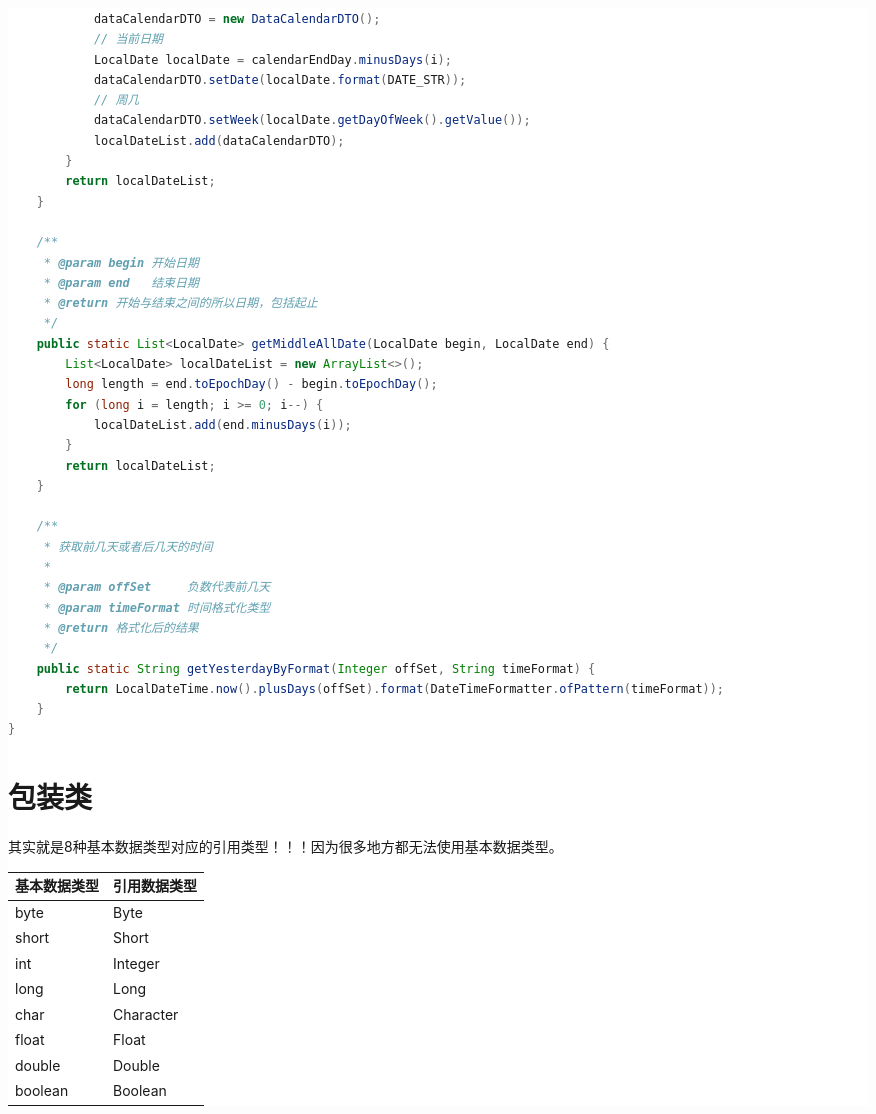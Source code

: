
 ```java
            dataCalendarDTO = new DataCalendarDTO();
            // 当前日期
            LocalDate localDate = calendarEndDay.minusDays(i);
            dataCalendarDTO.setDate(localDate.format(DATE_STR));
            // 周几
            dataCalendarDTO.setWeek(localDate.getDayOfWeek().getValue());
            localDateList.add(dataCalendarDTO);
        }
        return localDateList;
    }

    /**
     * @param begin 开始日期
     * @param end   结束日期
     * @return 开始与结束之间的所以日期，包括起止
     */
    public static List<LocalDate> getMiddleAllDate(LocalDate begin, LocalDate end) {
        List<LocalDate> localDateList = new ArrayList<>();
        long length = end.toEpochDay() - begin.toEpochDay();
        for (long i = length; i >= 0; i--) {
            localDateList.add(end.minusDays(i));
        }
        return localDateList;
    }

    /**
     * 获取前几天或者后几天的时间
     *
     * @param offSet     负数代表前几天
     * @param timeFormat 时间格式化类型
     * @return 格式化后的结果
     */
    public static String getYesterdayByFormat(Integer offSet, String timeFormat) {
        return LocalDateTime.now().plusDays(offSet).format(DateTimeFormatter.ofPattern(timeFormat));
    }
}
```

# 包装类

其实就是8种基本数据类型对应的引用类型！！！因为很多地方都无法使用基本数据类型。

| 基本数据类型 | 引用数据类型 |
| ------------ | ------------ |
| byte         | Byte         |
| short        | Short        |
| int          | Integer      |
| long         | Long         |
| char         | Character    |
| float        | Float        |
| double       | Double       |
| boolean      | Boolean      |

ACTIVITY: Could you transcribe the records above exactly, leaving every picture out?

FINISHED TASK:
Source code

:
 ```java
            dataCalendarDTO = new DataCalendarDTO();
            // 当前日期
            LocalDate localDate = calendarEndDay.minusDays(i);
            dataCalendarDTO.setDate(localDate.format(DATE_STR));
            // 周几
            dataCalendarDTO.setWeek(localDate.getDayOfWeek().getValue());
            localDateList.add(dataCalendarDTO);
        }
        return localDateList;
    }

    /**
     * @param begin 开始日期
     * @param end   结束日期
     * @return 开始与结束之间的所以日期，包括起止
     */
    public static List<LocalDate> getMiddleAllDate(LocalDate begin, LocalDate end) {
        List<LocalDate> localDateList = new ArrayList<>();
        long length = end.toEpochDay() - begin.toEpochDay();
        for (long i = length; i >= 0; i--) {
            localDateList.add(end.minusDays(i));
        }
        return localDateList;
    }

    /**
     * 获取前几天或者后几天的时间
     *
     * @param offSet     负数代表前几天
     * @param timeFormat 时间格式化类型
     * @return 格式化后的结果
     */
    public static String getYesterdayByFormat(Integer offSet, String timeFormat) {
        return LocalDateTime.now().plusDays(offSet).format(DateTimeFormatter.ofPattern(timeFormat));
    }
}
```

# 包装类

其实就是8种基本数据类型对应的引用类型！！！因为很多地方都无法使用基本数据类型。

| 基本数据类型 | 引用数据类型 |
| ------------ | ------------ |
| byte         | Byte         |
| short        | Short        |
| int          | Integer      |
| long         | Long         |
| char         | Character    |
| float        | Float        |
| double       | Double       |
| boolean      | Boolean      |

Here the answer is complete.